TASK DIRECTIONS:
Scan the material for the word "keep" and return every matching line.

DATA FOR ANALYSIS START

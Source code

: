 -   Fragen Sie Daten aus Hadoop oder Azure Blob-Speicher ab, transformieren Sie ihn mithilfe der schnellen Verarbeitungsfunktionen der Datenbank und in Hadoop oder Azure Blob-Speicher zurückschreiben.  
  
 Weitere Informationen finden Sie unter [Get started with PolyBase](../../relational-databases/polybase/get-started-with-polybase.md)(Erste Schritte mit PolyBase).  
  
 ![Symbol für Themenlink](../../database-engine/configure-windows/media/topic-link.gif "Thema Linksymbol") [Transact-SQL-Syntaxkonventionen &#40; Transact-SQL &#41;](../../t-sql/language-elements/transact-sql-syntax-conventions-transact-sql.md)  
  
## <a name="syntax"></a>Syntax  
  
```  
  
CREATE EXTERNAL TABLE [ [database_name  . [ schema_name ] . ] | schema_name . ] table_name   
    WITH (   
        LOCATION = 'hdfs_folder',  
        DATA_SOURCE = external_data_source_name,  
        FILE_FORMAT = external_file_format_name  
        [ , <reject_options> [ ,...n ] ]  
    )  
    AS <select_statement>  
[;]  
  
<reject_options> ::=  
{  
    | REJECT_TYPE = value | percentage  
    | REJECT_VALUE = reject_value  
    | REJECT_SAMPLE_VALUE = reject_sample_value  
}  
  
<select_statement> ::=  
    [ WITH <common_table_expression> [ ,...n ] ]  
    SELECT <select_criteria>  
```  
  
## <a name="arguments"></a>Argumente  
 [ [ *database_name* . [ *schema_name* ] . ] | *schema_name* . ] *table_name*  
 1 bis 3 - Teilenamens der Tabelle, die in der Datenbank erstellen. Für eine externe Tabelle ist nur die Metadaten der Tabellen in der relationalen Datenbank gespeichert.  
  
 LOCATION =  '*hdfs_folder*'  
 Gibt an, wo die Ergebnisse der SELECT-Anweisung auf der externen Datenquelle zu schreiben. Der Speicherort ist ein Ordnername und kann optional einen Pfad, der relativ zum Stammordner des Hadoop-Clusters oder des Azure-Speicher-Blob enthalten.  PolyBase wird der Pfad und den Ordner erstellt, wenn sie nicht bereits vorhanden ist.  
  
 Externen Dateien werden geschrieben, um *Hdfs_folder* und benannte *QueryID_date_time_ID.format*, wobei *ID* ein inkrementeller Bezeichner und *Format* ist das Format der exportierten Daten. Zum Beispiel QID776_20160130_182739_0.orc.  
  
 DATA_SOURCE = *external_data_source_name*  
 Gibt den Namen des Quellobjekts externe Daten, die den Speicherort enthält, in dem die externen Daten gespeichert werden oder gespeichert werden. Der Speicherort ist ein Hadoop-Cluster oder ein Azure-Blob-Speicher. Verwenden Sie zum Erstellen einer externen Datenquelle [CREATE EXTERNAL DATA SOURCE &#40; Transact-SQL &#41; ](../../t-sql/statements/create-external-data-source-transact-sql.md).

DATA FOR ANALYSIS END
DATA FOR ANALYSIS START

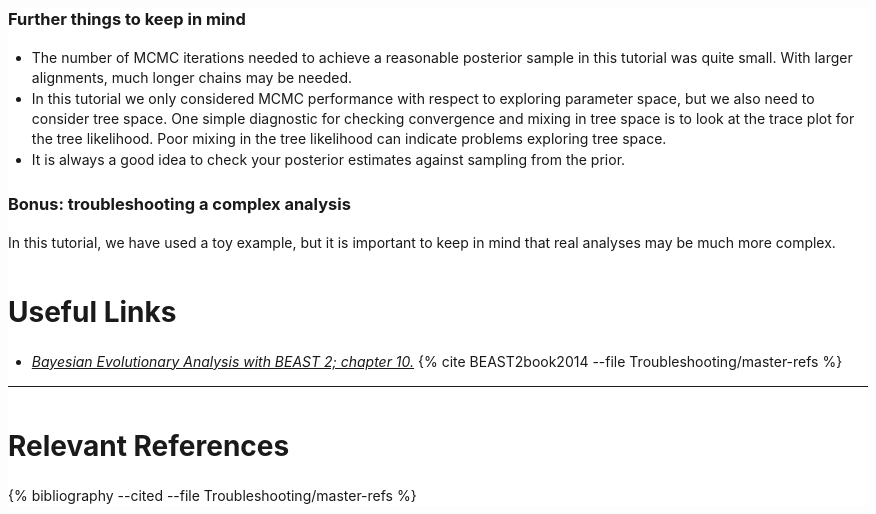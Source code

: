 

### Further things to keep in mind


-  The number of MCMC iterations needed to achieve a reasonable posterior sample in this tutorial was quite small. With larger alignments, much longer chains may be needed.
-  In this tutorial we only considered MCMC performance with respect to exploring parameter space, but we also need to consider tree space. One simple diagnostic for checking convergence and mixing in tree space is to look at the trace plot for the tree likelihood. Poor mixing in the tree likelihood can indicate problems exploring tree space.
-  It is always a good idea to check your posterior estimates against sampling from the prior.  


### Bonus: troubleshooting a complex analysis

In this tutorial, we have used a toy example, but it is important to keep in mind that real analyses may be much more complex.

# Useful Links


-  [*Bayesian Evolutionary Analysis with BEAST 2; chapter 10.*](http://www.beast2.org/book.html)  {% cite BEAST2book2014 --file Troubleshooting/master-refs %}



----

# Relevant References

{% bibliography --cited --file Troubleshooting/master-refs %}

DATA FOR ANALYSIS END

REPLY:
### Further things to keep in mind
In this tutorial, we have used a toy example, but it is important to keep in mind that real analyses may be much more complex.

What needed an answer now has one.